= Cheng Shifa =

Chinese cartoonist (1921–2007)

Cheng Shifa (程十髮 (Chéng Shífà); 1921 – June 17, 2007) was a Chinese calligrapher, painter, and cartoonist.

Cheng was born in a small Chinese village outside the city of Shanghai in 1921, in modern Fengjing township. He originally studied medicine before deciding to focus on art. He graduated from Shanghai Art College in 1941. Cheng staged his first art show in 1942.

Cheng was originally known as an illustrator. He initially gained attention for illustrating short stories for Lu Xun, who is considered to be one of the 20th century's best known Chinese satirists. However, Cheng ultimately became best known for his traditional brush paintings of minority ethnic groups from Yunnan, a southwestern border province known for its ethnic diversity. Cheng's work stressed the unity and connection between different ethnic groups, winning Cheng awards from the government.
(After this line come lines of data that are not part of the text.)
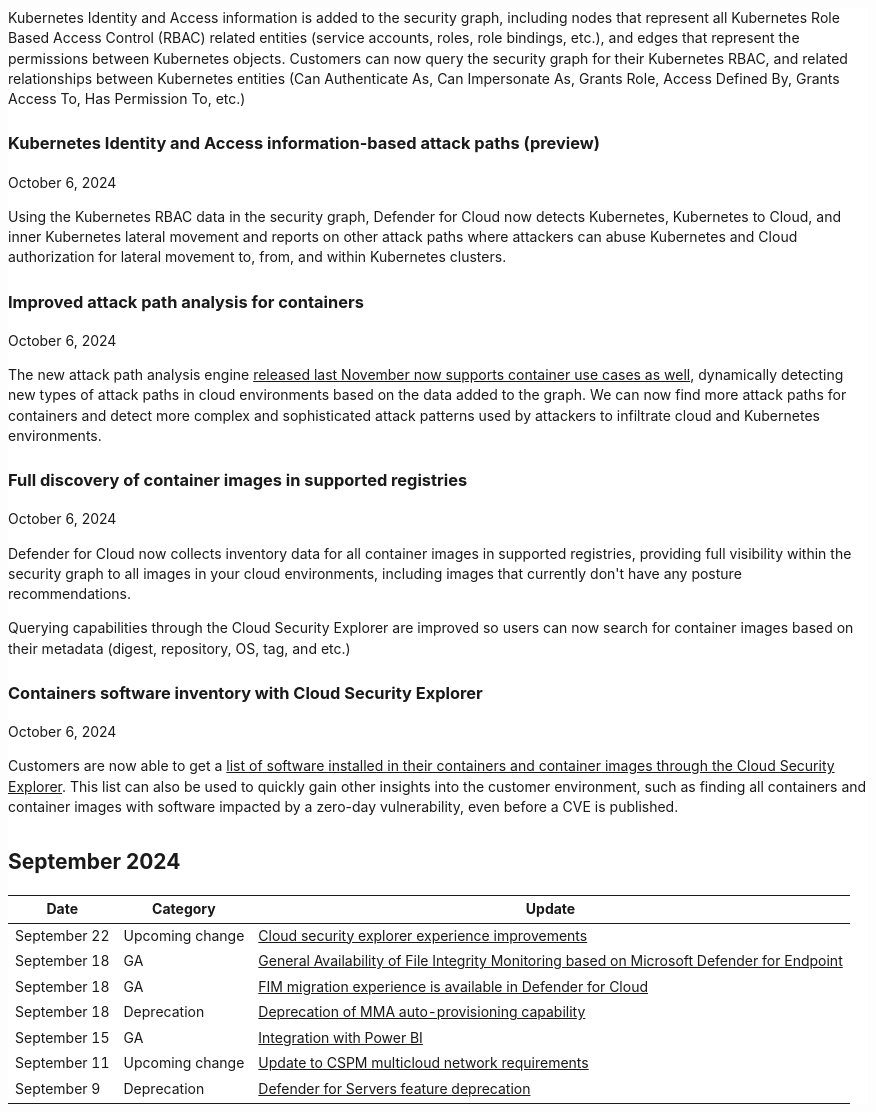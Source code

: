Kubernetes Identity and Access information is added to the security graph, including nodes that represent all Kubernetes Role Based Access Control (RBAC) related entities (service accounts, roles, role bindings, etc.), and edges that represent the permissions between Kubernetes objects. Customers can now query the security graph for their Kubernetes RBAC, and related relationships between Kubernetes entities (Can Authenticate As, Can Impersonate As, Grants Role, Access Defined By, Grants Access To, Has Permission To, etc.)

### Kubernetes Identity and Access information-based attack paths (preview)

October 6, 2024

Using the Kubernetes RBAC data in the security graph, Defender for Cloud now detects Kubernetes, Kubernetes to Cloud, and inner Kubernetes lateral movement and reports on other attack paths where attackers can abuse Kubernetes and Cloud authorization for lateral movement to, from, and within Kubernetes clusters.

### Improved attack path analysis for containers

October 6, 2024

The new attack path analysis engine [released last November now supports container use cases as well](release-notes-archive.md#attack-path-analysis-new-engine-and-extensive-enhancements), dynamically detecting new types of attack paths in cloud environments based on the data added to the graph. We can now find more attack paths for containers and detect more complex and sophisticated attack patterns used by attackers to infiltrate cloud and Kubernetes environments.

### Full discovery of container images in supported registries

October 6, 2024

Defender for Cloud now collects inventory data for all container images in supported registries, providing full visibility within the security graph to all images in your cloud environments, including images that currently don't have any posture recommendations.

Querying capabilities through the Cloud Security Explorer are improved so users can now search for container images based on their metadata (digest, repository, OS, tag, and etc.)

### Containers software inventory with Cloud Security Explorer

October 6, 2024

Customers are now able to get a [list of software installed in their containers and container images through the Cloud Security Explorer](cloud-security-explorer-software-vulnerabilities.md). This list can also be used to quickly gain other insights into the customer environment, such as finding all containers and container images with software impacted by a zero-day vulnerability, even before a CVE is published.

## September 2024

|Date | Category | Update|
|--|--|--|
| September 22 |Upcoming change|[Cloud security explorer experience improvements](#cloud-security-explorer-experience-improvements)|
| September 18 | GA | [General Availability of File Integrity Monitoring based on Microsoft Defender for Endpoint](#general-availability-of-file-integrity-monitoring-based-on-microsoft-defender-for-endpoint) |
| September 18 | GA | [FIM migration experience is available in Defender for Cloud](#fim-migration-experience-is-available-in-defender-for-cloud) |
| September 18 | Deprecation | [Deprecation of MMA auto-provisioning capability](#deprecation-of-mma-auto-provisioning-capability) |
| September 15 | GA | [Integration with Power BI](#integration-with-power-bi) |
|September 11|Upcoming change|[Update to CSPM multicloud network requirements](#update-to-cspm-multicloud-network-requirements)|
| September 9 | Deprecation | [Defender for Servers feature deprecation](#defender-for-servers-feature-deprecation) |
Cheng Shifa was exposed to Chinese painting and calligraphy at an early age, but he was more impressed by folk art than by Chinese painting, graduating from the Chinese Painting Department of the Shanghai Fine Arts College in 1941, and holding a solo exhibition at the Shanghai Daxin Company in 1942.
After 1949, he was engaged in art popularization work. In 1952, he joined the Shanghai People's Fine Arts Publishing House (East China People's Fine Arts Publishing House) as a creative writer, and in 1956, he took part in the preparatory work for the Shanghai Painting Academy and served as a painter. Since then, his artistic vision has been expanding, "taking the ancient and modern Chinese and foreign methods and transforming them", and he is unique in figures, flowers and birds. He also has attainments in comic strips, yearbooks, illustrations and illustrations. He is also an expert in calligraphy, which is inspired by the wooden slips of the Qin and Han dynasties. His paintings were influenced by Chen Laolian in his early years, and in his later years, the artist mostly painted birds and flowers.

==Works and Awards==
Works by Cheng Shifa
Lenin in 1918, The Story of Lenin, The Gallows Sword, Painted Skin, Old Sun Returns to the Society, and Kong Yi Ji. The illustrations of The History of Confucianism were awarded the Silver Prize at the Leipzig International Bookbinding Exhibition in 1959. Kong Yi Ji" won the Second Prize of the First National Comic Strip Painting Award.

Paintings==
Based on the poem of the same name by Du Fu, a great poet of the Tang Dynasty, but taking the meaning of the line "The weather is new on the third day of March, and there are many beautiful people by the water in Chang'an", "The Walk of the Lillies" focuses on the portrayal of several young women's love for beauty and the soothing state of mind of a clear sky when they are traveling in the spring, cherishing the spring, and falling in love with the spring. Among the traditional Chinese characters, Zhong Kui is one that Cheng Shifa never tires of painting. He once said, "Zhong Kui is me." However, his Zhong Kui is different from those of other painters: kind, humorous, witty, idle, and devoid of anger and authority.
Welcome Spring" was painted on New Year's Day, 1983, at the invitation of Wen Wei Po. Mr. skilful techniques to paint a big fat pig, pig back sitting on a young girl lifting the flower smile to welcome the arrival of the new year. The young girl has a beautiful face, her expression is both focused and delicate, her face is full of happiness and peace. Mr. Chen has skillfully arranged the pig in the picture, and the spring flowers in the girl's hand vividly depicts the theme of the painting.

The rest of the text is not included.